The Sunday News
Nkosilathi Sibanda, Business Correspondent
RENOWNED academic and businessman Mr Clemence Kunzekweguta has implored the Ministry of Primary and Secondary Education to consider introducing financial management lessons in schools saying this will inculcate a culture of saving and instil economic independence in young people.
He said if the local education system prioritises financial inclusion, the country also stands to benefit as children would grow to become responsible citizens with an entrepreneurial mindset that can handle economic issues.
Mr Kunzekweguta said this when he addressed pupils at SOS Hermann Gmeiner Primary School in Bulawayo last week.
“Our children are learning about computers, sciences and mathematics and little or nothing about money. I urge the Ministry of Primary and Secondary Education to take the issue of financial education really seriously. While it is important to emphasise on certain subjects, there is also a need to teach our children how to handle money. We are good at churning out students who pass with flying colours but are those kids ready for the real world of money issues? Financial inclusion helps to shape citizens that are responsible with their lives, spending, sustainable living habits and above all how to survive.
“Learning about finance and free enterprise at high school and university has been proven to only produce excellent employees at a time when the world requires real entrepreneurs,” said Mr Kunzekweguta.
He called upon teachers to start enlightening children about finance at an early age.
“I encourage teachers to take up the initiative of teaching about finance. It is never too early to teach a child money management. The earlier we start teaching children to save money, the better.
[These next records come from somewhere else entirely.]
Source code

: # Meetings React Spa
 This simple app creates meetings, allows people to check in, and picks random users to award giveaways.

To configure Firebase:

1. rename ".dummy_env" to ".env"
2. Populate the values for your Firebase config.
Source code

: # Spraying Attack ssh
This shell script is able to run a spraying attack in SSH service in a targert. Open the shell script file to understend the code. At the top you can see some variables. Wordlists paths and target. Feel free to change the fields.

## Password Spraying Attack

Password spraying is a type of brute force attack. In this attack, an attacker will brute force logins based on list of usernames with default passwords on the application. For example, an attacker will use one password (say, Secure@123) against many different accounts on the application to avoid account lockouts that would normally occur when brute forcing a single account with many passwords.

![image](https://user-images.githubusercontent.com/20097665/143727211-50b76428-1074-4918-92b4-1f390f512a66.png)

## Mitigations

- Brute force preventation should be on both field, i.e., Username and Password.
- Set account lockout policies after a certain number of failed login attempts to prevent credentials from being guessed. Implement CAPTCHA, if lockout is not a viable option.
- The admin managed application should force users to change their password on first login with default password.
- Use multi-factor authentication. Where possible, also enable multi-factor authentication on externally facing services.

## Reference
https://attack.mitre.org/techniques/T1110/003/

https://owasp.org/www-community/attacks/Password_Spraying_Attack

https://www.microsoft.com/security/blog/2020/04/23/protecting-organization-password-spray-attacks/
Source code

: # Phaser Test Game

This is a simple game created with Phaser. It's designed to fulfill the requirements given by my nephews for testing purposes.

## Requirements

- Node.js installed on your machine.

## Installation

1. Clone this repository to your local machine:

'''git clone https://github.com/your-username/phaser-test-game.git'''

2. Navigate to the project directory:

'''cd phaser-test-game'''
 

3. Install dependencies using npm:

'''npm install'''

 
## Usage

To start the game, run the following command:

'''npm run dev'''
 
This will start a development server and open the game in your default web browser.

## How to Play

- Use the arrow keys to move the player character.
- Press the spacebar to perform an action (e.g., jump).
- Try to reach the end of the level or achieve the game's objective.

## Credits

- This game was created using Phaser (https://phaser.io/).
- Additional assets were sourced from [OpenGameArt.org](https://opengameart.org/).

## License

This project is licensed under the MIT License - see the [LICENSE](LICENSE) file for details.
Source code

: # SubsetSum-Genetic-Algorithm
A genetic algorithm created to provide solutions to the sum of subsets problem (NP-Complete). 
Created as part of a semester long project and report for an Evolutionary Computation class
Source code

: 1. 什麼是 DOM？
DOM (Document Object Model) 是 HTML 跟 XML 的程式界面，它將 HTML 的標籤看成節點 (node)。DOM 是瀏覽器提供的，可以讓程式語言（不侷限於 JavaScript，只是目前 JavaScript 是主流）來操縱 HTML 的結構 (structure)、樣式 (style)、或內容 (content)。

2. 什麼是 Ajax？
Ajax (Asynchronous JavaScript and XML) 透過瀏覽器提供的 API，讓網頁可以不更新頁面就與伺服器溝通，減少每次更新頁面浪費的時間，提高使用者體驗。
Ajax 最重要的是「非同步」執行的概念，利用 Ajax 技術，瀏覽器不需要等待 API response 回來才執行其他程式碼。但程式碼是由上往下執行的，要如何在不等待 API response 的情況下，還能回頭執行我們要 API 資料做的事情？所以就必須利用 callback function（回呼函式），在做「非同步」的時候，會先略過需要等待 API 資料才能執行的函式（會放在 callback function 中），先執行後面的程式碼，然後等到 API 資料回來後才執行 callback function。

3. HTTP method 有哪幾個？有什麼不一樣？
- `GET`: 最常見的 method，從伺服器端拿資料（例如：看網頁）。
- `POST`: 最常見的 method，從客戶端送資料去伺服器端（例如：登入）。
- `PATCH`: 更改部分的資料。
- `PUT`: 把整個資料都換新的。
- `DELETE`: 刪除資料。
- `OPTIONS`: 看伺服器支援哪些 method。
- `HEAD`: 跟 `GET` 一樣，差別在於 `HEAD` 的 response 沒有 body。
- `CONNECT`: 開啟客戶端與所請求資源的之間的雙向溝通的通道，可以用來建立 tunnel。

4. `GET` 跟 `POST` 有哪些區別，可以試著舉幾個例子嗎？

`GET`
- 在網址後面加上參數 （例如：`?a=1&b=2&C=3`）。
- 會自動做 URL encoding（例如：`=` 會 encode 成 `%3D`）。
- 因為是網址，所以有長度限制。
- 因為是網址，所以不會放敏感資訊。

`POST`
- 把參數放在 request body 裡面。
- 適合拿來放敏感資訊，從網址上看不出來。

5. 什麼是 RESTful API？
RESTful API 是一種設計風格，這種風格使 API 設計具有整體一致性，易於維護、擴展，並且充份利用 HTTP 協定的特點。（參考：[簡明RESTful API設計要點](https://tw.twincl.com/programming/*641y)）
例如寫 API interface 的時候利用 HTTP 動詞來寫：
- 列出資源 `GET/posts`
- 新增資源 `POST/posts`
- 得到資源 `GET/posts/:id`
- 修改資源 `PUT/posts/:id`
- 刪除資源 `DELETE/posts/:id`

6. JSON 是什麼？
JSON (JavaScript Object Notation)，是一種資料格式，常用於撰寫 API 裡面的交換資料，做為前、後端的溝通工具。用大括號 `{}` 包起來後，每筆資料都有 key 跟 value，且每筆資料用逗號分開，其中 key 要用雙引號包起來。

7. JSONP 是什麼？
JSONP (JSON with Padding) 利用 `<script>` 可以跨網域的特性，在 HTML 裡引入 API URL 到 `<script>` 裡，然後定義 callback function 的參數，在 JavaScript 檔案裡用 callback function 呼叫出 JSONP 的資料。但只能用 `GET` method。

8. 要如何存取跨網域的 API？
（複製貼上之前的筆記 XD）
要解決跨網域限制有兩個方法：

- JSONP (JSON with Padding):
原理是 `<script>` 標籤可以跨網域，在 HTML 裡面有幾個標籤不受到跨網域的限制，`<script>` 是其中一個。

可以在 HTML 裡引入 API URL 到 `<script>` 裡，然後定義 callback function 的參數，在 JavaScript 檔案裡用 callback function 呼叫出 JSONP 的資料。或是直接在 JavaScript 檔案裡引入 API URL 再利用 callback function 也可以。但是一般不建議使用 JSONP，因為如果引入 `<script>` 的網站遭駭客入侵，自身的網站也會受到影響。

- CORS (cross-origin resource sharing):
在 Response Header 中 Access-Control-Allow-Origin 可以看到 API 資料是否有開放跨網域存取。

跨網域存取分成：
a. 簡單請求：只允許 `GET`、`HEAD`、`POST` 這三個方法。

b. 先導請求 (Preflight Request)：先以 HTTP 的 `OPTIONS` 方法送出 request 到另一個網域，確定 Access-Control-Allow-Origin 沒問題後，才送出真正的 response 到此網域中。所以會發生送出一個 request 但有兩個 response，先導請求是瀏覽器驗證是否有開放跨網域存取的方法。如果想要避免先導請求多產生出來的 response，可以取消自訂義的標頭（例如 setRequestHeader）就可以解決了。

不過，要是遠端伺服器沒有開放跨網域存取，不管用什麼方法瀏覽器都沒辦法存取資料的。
“This should be taken as a long-term behavioural change initiative requiring a number of approaches so as to bring about gradual improvement in our children. Financial literacy is important in the life journey of everyone, be they in primary school, secondary school, tertiary level, whether employed or unemployed. Financial literacy is more about making thoughtful and informed decisions about your finances,” he said.
The renowned educationist said the ministry should champion inclusive, competitive and collaborative education for sustainable industrial development.
“For sustainable living, our children need to be equipped with skills to make money and earn a living. If they can sustain themselves while at school, it means they can survive the industry, since what they are taught at school is the exact of what is happening in industries.”
According to the United Nations’ Sustainable Development Goals, the teaching of finance must be a prerequisite in elementary school as it has the capacity to inculcate responsibility at a young age.